Saved data entries:
^^^^
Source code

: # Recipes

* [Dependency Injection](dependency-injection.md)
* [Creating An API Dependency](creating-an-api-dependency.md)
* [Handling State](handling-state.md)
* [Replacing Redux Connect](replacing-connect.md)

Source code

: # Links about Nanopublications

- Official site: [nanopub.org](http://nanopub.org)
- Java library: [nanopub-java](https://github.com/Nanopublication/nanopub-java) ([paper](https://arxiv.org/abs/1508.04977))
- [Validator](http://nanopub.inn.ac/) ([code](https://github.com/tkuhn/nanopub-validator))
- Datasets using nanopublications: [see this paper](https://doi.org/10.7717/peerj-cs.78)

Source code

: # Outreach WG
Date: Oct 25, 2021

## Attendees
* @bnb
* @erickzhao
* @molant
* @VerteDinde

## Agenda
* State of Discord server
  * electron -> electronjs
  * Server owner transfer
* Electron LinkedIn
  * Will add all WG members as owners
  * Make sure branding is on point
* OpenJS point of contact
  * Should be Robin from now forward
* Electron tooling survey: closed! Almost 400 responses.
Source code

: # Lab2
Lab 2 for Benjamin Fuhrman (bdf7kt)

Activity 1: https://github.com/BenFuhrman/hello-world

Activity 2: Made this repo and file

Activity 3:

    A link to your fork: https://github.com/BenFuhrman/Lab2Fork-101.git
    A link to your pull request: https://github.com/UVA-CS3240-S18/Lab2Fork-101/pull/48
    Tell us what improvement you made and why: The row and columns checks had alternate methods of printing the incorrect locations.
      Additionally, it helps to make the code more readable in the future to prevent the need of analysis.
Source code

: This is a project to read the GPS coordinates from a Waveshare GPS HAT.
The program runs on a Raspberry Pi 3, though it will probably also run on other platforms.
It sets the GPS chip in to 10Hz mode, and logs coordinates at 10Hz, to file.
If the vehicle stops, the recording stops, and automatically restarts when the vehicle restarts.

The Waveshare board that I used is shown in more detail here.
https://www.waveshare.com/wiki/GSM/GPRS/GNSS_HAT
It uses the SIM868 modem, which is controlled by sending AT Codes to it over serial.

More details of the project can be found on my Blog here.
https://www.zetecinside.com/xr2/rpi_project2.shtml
^^^^
Your goal: The required output is every line of the entries, starting at the one that contains "- Datasets using" and ending at the last, copied exactly.

Problem solution:
- Datasets using nanopublications: [see this paper](https://doi.org/10.7717/peerj-cs.78)

Source code

: # Outreach WG
Date: Oct 25, 2021

## Attendees
* @bnb
* @erickzhao
* @molant
* @VerteDinde

## Agenda
* State of Discord server
  * electron -> electronjs
  * Server owner transfer
* Electron LinkedIn
  * Will add all WG members as owners
  * Make sure branding is on point
* OpenJS point of contact
  * Should be Robin from now forward
* Electron tooling survey: closed! Almost 400 responses.
Source code

: # Lab2
Lab 2 for Benjamin Fuhrman (bdf7kt)

Activity 1: https://github.com/BenFuhrman/hello-world

Activity 2: Made this repo and file

Activity 3:

    A link to your fork: https://github.com/BenFuhrman/Lab2Fork-101.git
    A link to your pull request: https://github.com/UVA-CS3240-S18/Lab2Fork-101/pull/48
    Tell us what improvement you made and why: The row and columns checks had alternate methods of printing the incorrect locations.
      Additionally, it helps to make the code more readable in the future to prevent the need of analysis.
Source code

: This is a project to read the GPS coordinates from a Waveshare GPS HAT.
The program runs on a Raspberry Pi 3, though it will probably also run on other platforms.
It sets the GPS chip in to 10Hz mode, and logs coordinates at 10Hz, to file.
If the vehicle stops, the recording stops, and automatically restarts when the vehicle restarts.

The Waveshare board that I used is shown in more detail here.
https://www.waveshare.com/wiki/GSM/GPRS/GNSS_HAT
It uses the SIM868 modem, which is controlled by sending AT Codes to it over serial.

More details of the project can be found on my Blog here.
https://www.zetecinside.com/xr2/rpi_project2.shtml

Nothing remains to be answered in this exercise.